Data for review
==*==

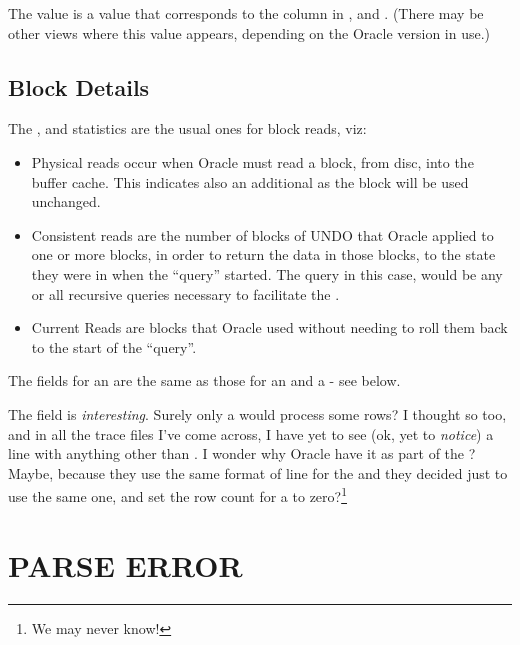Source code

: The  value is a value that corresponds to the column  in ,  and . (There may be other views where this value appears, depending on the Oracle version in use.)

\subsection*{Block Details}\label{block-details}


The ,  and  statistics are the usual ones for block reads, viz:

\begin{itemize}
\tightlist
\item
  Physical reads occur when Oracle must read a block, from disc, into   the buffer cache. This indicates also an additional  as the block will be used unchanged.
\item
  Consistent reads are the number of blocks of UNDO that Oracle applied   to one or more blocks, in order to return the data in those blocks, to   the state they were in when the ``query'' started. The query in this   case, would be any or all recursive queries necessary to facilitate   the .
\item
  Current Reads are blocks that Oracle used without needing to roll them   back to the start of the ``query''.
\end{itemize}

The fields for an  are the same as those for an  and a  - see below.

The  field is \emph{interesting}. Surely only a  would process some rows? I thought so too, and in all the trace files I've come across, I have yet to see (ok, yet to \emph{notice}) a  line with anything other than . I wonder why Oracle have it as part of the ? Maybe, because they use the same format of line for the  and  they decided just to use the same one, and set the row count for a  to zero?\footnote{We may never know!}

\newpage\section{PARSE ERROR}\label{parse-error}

==*==

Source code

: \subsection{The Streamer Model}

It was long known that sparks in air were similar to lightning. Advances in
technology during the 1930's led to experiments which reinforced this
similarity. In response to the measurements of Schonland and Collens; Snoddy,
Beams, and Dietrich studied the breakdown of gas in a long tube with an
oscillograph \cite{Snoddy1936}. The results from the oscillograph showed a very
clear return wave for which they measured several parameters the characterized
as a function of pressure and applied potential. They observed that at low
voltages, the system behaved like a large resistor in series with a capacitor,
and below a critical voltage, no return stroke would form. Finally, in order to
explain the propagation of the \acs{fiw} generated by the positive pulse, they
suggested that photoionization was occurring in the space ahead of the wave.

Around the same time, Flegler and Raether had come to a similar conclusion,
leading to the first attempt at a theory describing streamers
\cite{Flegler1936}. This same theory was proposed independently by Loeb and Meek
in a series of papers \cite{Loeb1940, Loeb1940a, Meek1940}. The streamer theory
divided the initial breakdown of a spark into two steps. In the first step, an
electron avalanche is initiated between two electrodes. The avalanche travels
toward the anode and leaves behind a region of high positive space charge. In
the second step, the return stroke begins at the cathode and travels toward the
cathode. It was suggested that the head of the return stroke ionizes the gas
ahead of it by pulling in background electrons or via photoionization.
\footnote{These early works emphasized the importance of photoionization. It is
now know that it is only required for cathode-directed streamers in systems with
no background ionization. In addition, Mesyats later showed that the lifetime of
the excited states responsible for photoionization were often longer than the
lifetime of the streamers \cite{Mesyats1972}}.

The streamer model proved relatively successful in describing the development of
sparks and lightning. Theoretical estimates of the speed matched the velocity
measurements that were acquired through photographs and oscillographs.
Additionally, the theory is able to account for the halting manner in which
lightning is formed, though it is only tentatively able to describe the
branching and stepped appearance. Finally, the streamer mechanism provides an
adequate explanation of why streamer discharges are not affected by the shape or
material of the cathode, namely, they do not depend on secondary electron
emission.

==*==

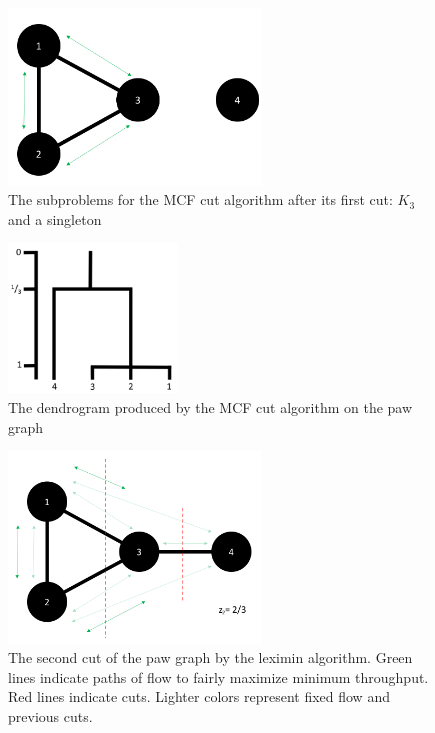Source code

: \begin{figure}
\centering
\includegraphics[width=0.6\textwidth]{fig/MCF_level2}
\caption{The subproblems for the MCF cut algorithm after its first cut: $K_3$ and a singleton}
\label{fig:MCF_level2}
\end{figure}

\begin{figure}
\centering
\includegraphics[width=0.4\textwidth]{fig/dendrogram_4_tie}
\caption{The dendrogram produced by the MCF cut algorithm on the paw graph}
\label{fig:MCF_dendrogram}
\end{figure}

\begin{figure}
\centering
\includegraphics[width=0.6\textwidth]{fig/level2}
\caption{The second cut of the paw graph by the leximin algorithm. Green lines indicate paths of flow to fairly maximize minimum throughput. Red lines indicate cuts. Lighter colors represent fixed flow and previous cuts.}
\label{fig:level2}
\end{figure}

==*==

Try it
Retype exactly the lines above, from the one with "technology during the" through the one with "electron avalanche is", inclusive.

Completed task
technology during the 1930's led to experiments which reinforced this
similarity. In response to the measurements of Schonland and Collens; Snoddy,
Beams, and Dietrich studied the breakdown of gas in a long tube with an
oscillograph \cite{Snoddy1936}. The results from the oscillograph showed a very
clear return wave for which they measured several parameters the characterized
as a function of pressure and applied potential. They observed that at low
voltages, the system behaved like a large resistor in series with a capacitor,
and below a critical voltage, no return stroke would form. Finally, in order to
explain the propagation of the \acs{fiw} generated by the positive pulse, they
suggested that photoionization was occurring in the space ahead of the wave.

Around the same time, Flegler and Raether had come to a similar conclusion,
leading to the first attempt at a theory describing streamers
\cite{Flegler1936}. This same theory was proposed independently by Loeb and Meek
in a series of papers \cite{Loeb1940, Loeb1940a, Meek1940}. The streamer theory
divided the initial breakdown of a spark into two steps. In the first step, an
electron avalanche is initiated between two electrodes. The avalanche travels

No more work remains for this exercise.